_AIM OF THE EXERCISE:_
Look through the records and copy each line that has "className" in it.

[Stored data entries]

----------

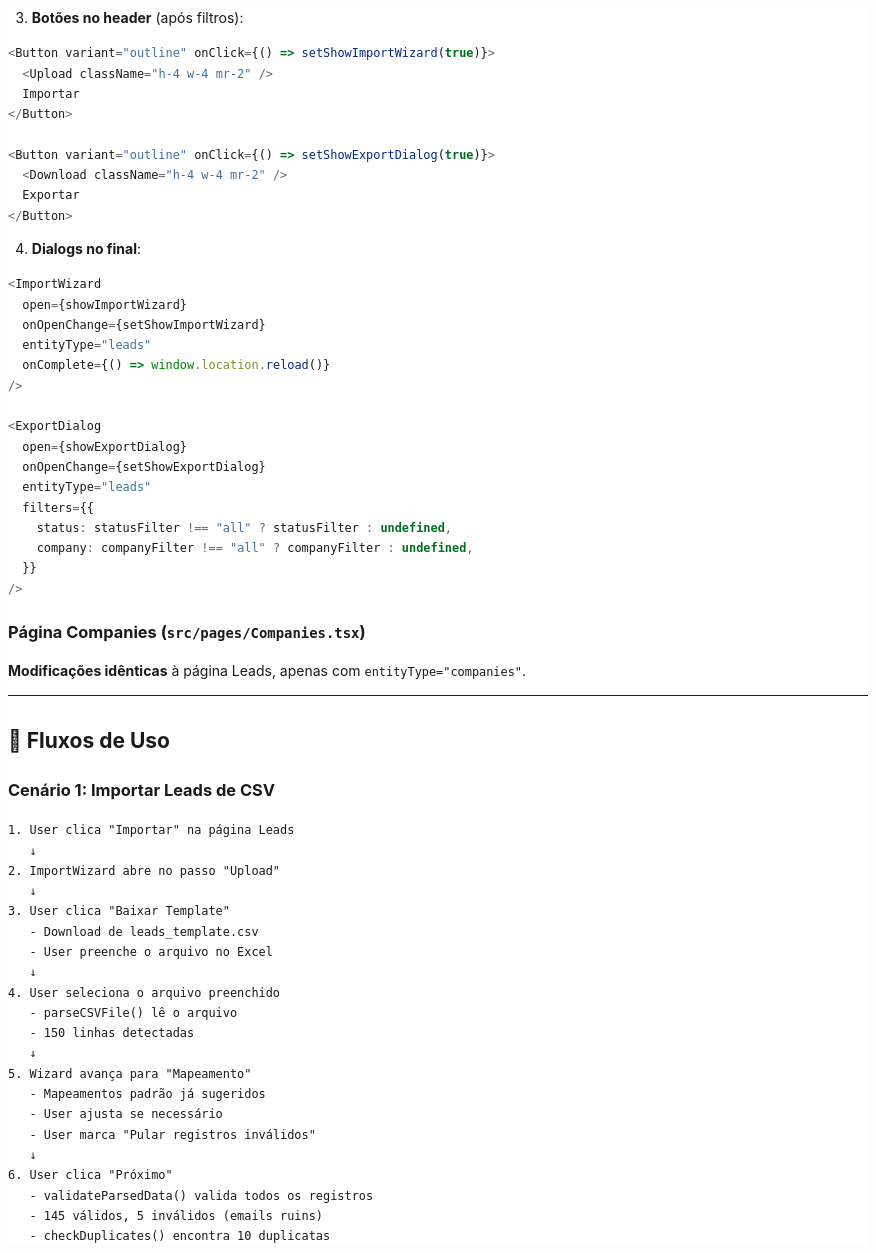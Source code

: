 3. **Botões no header** (após filtros):
```typescript
<Button variant="outline" onClick={() => setShowImportWizard(true)}>
  <Upload className="h-4 w-4 mr-2" />
  Importar
</Button>

<Button variant="outline" onClick={() => setShowExportDialog(true)}>
  <Download className="h-4 w-4 mr-2" />
  Exportar
</Button>
```

4. **Dialogs no final**:
```typescript
<ImportWizard
  open={showImportWizard}
  onOpenChange={setShowImportWizard}
  entityType="leads"
  onComplete={() => window.location.reload()}
/>

<ExportDialog
  open={showExportDialog}
  onOpenChange={setShowExportDialog}
  entityType="leads"
  filters={{
    status: statusFilter !== "all" ? statusFilter : undefined,
    company: companyFilter !== "all" ? companyFilter : undefined,
  }}
/>
```

### Página Companies (`src/pages/Companies.tsx`)

**Modificações idênticas** à página Leads, apenas com `entityType="companies"`.

---

## 🚀 Fluxos de Uso

### Cenário 1: Importar Leads de CSV

```
1. User clica "Importar" na página Leads
   ↓
2. ImportWizard abre no passo "Upload"
   ↓
3. User clica "Baixar Template"
   - Download de leads_template.csv
   - User preenche o arquivo no Excel
   ↓
4. User seleciona o arquivo preenchido
   - parseCSVFile() lê o arquivo
   - 150 linhas detectadas
   ↓
5. Wizard avança para "Mapeamento"
   - Mapeamentos padrão já sugeridos
   - User ajusta se necessário
   - User marca "Pular registros inválidos"
   ↓
6. User clica "Próximo"
   - validateParsedData() valida todos os registros
   - 145 válidos, 5 inválidos (emails ruins)
   - checkDuplicates() encontra 10 duplicatas
```
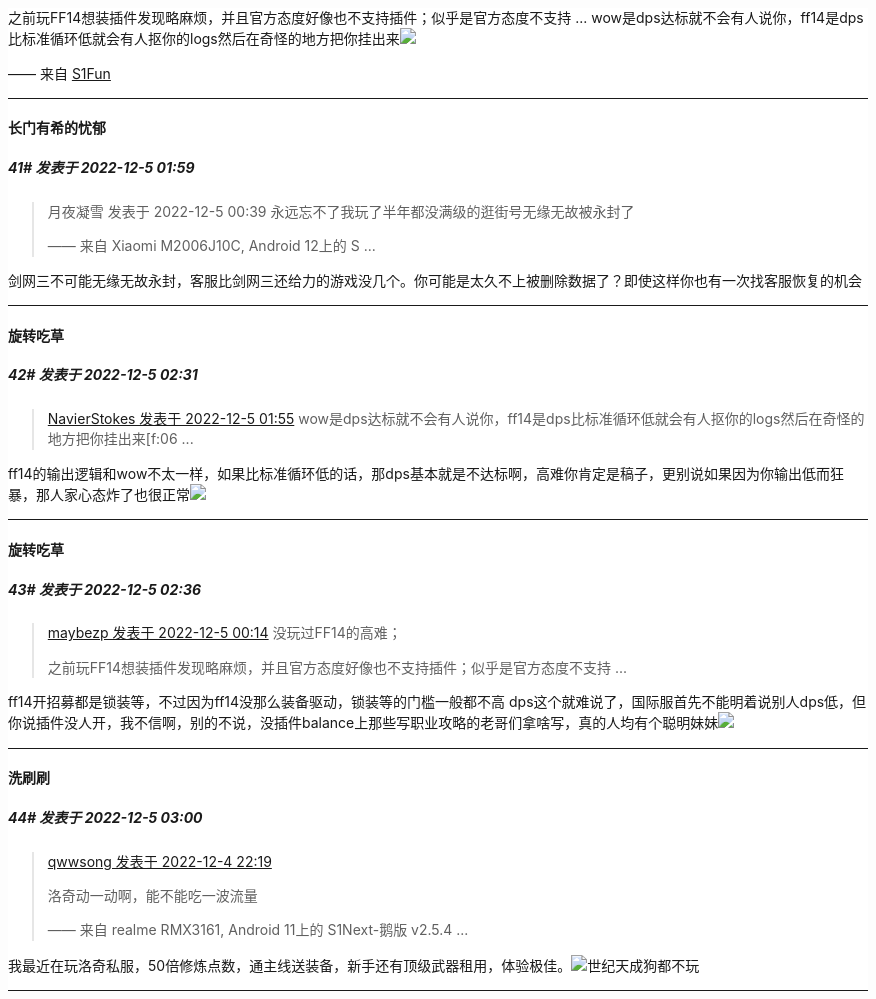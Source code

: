 之前玩FF14想装插件发现略麻烦，并且官方态度好像也不支持插件；似乎是官方态度不支持 ...</blockquote>
wow是dps达标就不会有人说你，ff14是dps比标准循环低就会有人抠你的logs然后在奇怪的地方把你挂出来<img src="https://static.saraba1st.com/image/smiley/face2017/067.png" referrerpolicy="no-referrer">

—— 来自 [S1Fun](https://s1fun.koalcat.com)

*****

####  长门有希的忧郁  
##### 41#       发表于 2022-12-5 01:59

<blockquote>月夜凝雪 发表于 2022-12-5 00:39
永远忘不了我玩了半年都没满级的逛街号无缘无故被永封了

—— 来自 Xiaomi M2006J10C, Android 12上的 S ...</blockquote>
剑网三不可能无缘无故永封，客服比剑网三还给力的游戏没几个。你可能是太久不上被删除数据了？即使这样你也有一次找客服恢复的机会

*****

####  旋转吃草  
##### 42#       发表于 2022-12-5 02:31

<blockquote><a href="httphttps://bbs.saraba1st.com/2b/forum.php?mod=redirect&amp;goto=findpost&amp;pid=58772943&amp;ptid=2108304" target="_blank">NavierStokes 发表于 2022-12-5 01:55</a>
wow是dps达标就不会有人说你，ff14是dps比标准循环低就会有人抠你的logs然后在奇怪的地方把你挂出来[f:06 ...</blockquote>
ff14的输出逻辑和wow不太一样，如果比标准循环低的话，那dps基本就是不达标啊，高难你肯定是稿子，更别说如果因为你输出低而狂暴，那人家心态炸了也很正常<img src="https://static.saraba1st.com/image/smiley/face2017/067.png" referrerpolicy="no-referrer">

*****

####  旋转吃草  
##### 43#       发表于 2022-12-5 02:36

<blockquote><a href="httphttps://bbs.saraba1st.com/2b/forum.php?mod=redirect&amp;goto=findpost&amp;pid=58770982&amp;ptid=2108304" target="_blank">maybezp 发表于 2022-12-5 00:14</a>
没玩过FF14的高难；

之前玩FF14想装插件发现略麻烦，并且官方态度好像也不支持插件；似乎是官方态度不支持 ...</blockquote>
ff14开招募都是锁装等，不过因为ff14没那么装备驱动，锁装等的门槛一般都不高
dps这个就难说了，国际服首先不能明着说别人dps低，但你说插件没人开，我不信啊，别的不说，没插件balance上那些写职业攻略的老哥们拿啥写，真的人均有个聪明妹妹<img src="https://static.saraba1st.com/image/smiley/face2017/067.png" referrerpolicy="no-referrer">

*****

####  洗刷刷  
##### 44#       发表于 2022-12-5 03:00

<blockquote><a href="httphttps://bbs.saraba1st.com/2b/forum.php?mod=redirect&amp;goto=findpost&amp;pid=58768212&amp;ptid=2108304" target="_blank">qwwsong 发表于 2022-12-4 22:19</a>

洛奇动一动啊，能不能吃一波流量

—— 来自 realme RMX3161, Android 11上的 S1Next-鹅版 v2.5.4 ...</blockquote>
我最近在玩洛奇私服，50倍修炼点数，通主线送装备，新手还有顶级武器租用，体验极佳。<img src="https://static.saraba1st.com/image/smiley/face2017/033.png" referrerpolicy="no-referrer">世纪天成狗都不玩

*****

----------

_EXERCISE SOLUTION:_
  <Upload className="h-4 w-4 mr-2" />
  <Download className="h-4 w-4 mr-2" />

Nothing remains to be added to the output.